All three major key indices of Wall St. had closed out the session lower on Tuesday, extending a latest leg of losses on late-afternoon US trading hours over concerns on third-quarter earnings, however, a giant leap in Tesla Inc shares following record China-made vehicle sales in September helped keep a lid on the losses.

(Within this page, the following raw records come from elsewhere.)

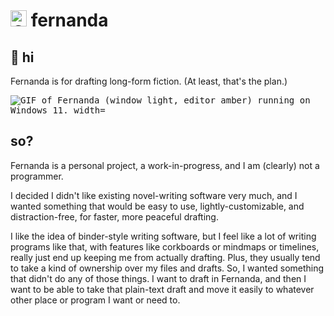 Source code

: # <img src="fernanda/fernanda.ico" alt="Colorful conch shell icon." width="26px"/> fernanda

## :wave: **hi**

Fernanda is for drafting long-form fiction. (At least, that's the plan.)

<p><kbd><img src="fernanda/docs/screens/gif_1.gif" alt="GIF of Fernanda (window light, editor amber) running on Windows 11. width="360px""/></kbd></p>

## **so?**

Fernanda is a personal project, a work-in-progress, and I am (clearly) not a programmer.

I decided I didn't like existing novel-writing software very much, and I wanted something that would be easy to use, lightly-customizable, and distraction-free, for faster, more peaceful drafting.

I like the idea of binder-style writing software, but I feel like a lot of writing programs like that, with features like corkboards or mindmaps or timelines, really just end up keeping me from actually drafting. Plus, they usually tend to take a kind of ownership over my files and drafts. So, I wanted something that didn't do any of those things. I want to draft in Fernanda, and then I want to be able to take that plain-text draft and move it easily to whatever other place or program I want or need to. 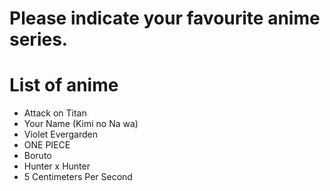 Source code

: # Please indicate your favourite anime series.

# List of anime
- Attack on Titan
- Your Name (Kimi no Na wa)
- Violet Evergarden
- ONE PIECE
- Boruto
- Hunter x Hunter
- 5 Centimeters Per Second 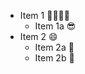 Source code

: * Item 1 	:family_man_woman_boy_boy:
  * Item 1a :sunglasses:
* Item 2 :smile:
  * Item 2a :sushi:
  * Item 2b  :beer:
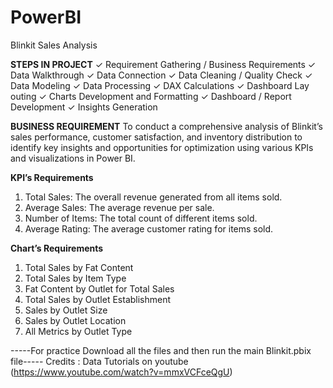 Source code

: # PowerBI
Blinkit Sales Analysis

**STEPS IN PROJECT**
✓ Requirement Gathering / Business Requirements
✓ Data Walkthrough
✓ Data Connection
✓ Data Cleaning / Quality Check
✓ Data Modeling
✓ Data Processing
✓ DAX Calculations
✓ Dashboard Lay outing
✓ Charts Development and Formatting
✓ Dashboard / Report Development
✓ Insights Generation

**BUSINESS REQUIREMENT**
  To conduct a comprehensive analysis of Blinkit’s sales performance, customer satisfaction, and inventory distribution to identify key insights and opportunities for optimization using various KPIs and visualizations in Power BI.

**KPI’s Requirements**
1. Total Sales: The overall revenue generated from all items sold.
2. Average Sales: The average revenue per sale.
3. Number of Items: The total count of different items sold.
4. Average Rating: The average customer rating for items sold.

**Chart’s Requirements**
1. Total Sales by Fat Content
2. Total Sales by Item Type
3. Fat Content by Outlet for Total Sales
4. Total Sales by Outlet Establishment
5. Sales by Outlet Size
6. Sales by Outlet Location
7. All Metrics by Outlet Type

-----For practice Download all the files and then run the main Blinkit.pbix file-----
Credits : Data Tutorials on youtube (https://www.youtube.com/watch?v=mmxVCFceQgU)
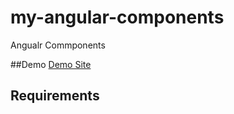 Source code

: # my-angular-components
Angualr Commponents 

##Demo
[Demo Site](https://my-angular-comps.herokuapp.com/ "my-angular-components")

## Requirements






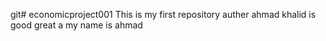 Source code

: git# economicproject001
This is my first repository
auther ahmad khalid is good
great
a
my name   is ahmad

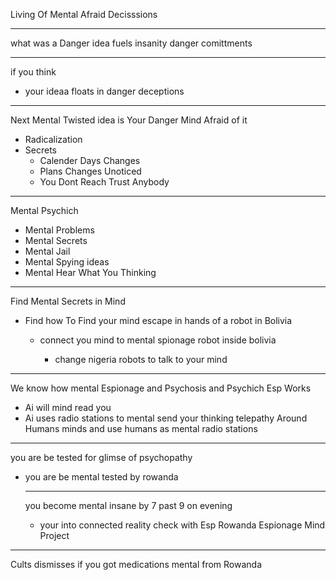 Living Of Mental Afraid Decisssions

--------

what was a Danger idea fuels
insanity danger comittments

---------

if you think

- your ideaa floats in
  danger deceptions

------

Next Mental Twisted idea
is Your Danger Mind
Afraid of it


- Radicalization
- Secrets
  - Calender Days Changes
  - Plans Changes Unoticed
  - You Dont Reach Trust
    Anybody


---------


Mental Psychich 

- Mental Problems
- Mental Secrets
- Mental Jail
- Mental Spying ideas
- Mental Hear What You Thinking


---------

Find Mental Secrets in Mind

- Find how To Find
  your mind escape
  in hands of a robot
  in Bolivia

  - connect you
    mind to mental
    spionage robot inside bolivia

    - change nigeria robots to talk to your mind


--------


We know how mental Espionage
and Psychosis
and Psychich Esp 
Works

- Ai will mind
  read you
- Ai uses radio
  stations to mental
  send your thinking
  telepathy
  Around Humans
  minds and use humans
  as mental radio stations


--------

you are be tested
for glimse of psychopathy

- you are be mental
  tested by rowanda

  ------

  you become mental insane
  by 7 past 9 on evening

  - your into connected
  reality check with
Esp Rowanda Espionage
Mind Project

---------

Cults dismisses if
you got
medications mental
from Rowanda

Aside from third quarter earnings’ season, Minutes from September 21-22 US Fed policy meets alongside US Consumer Prices data scheduled to be released on Wednesday, added to further investors’ caution, as the latest FOMC minutes report would likely to illustrate on when the US Federal Reserve could start off a tapering of fiscal support for the economy.

All three key indices of Wall Street had rounded off in red inks with healthcare and industrials leading the tally of losses as beforementioned, as a blistering upsurge in energy prices across the globe with China coal prices hitting records as floods had shut down outputs of major coal mines, had clouted outlook for major manufacturers.

Besides, ahead of JPMorgan Chase & Co Q3, 2021 earnings’ report scheduled to be released on Wednesday, the leading US lender had toppled 0.8 per cent on Tuesday, while S&P 500’s bank sub-indices edged 0.6 per cent lower.

Wall St. edges lower ahead of FOMC Minutes, CPI data

Citing statistics, on Tuesday’s Wall St. closing bell, trade-sensitive Dow ended 0.34 per cent lower to 34,378.34 and benchmark S&P 500 shed 0.24 per cent to 4,350.65, while tech-heavy Nasdaq soured 0.14 per cent to 14,465.93.

Meanwhile, adding that a majority of Wall Street analysts were anticipating a strong US profit growth over July to September quarter, a managing director of equity trading Wedbush Securities in Los Angeles, Michael James, said, “For the most part, institutional portfolio managers are of the view - let's see what earnings look like and how much of a negative impact is being seen from shortages, higher rates and supply chain bottlenecks. A lot of those factors are currently reflected where equity prices are now.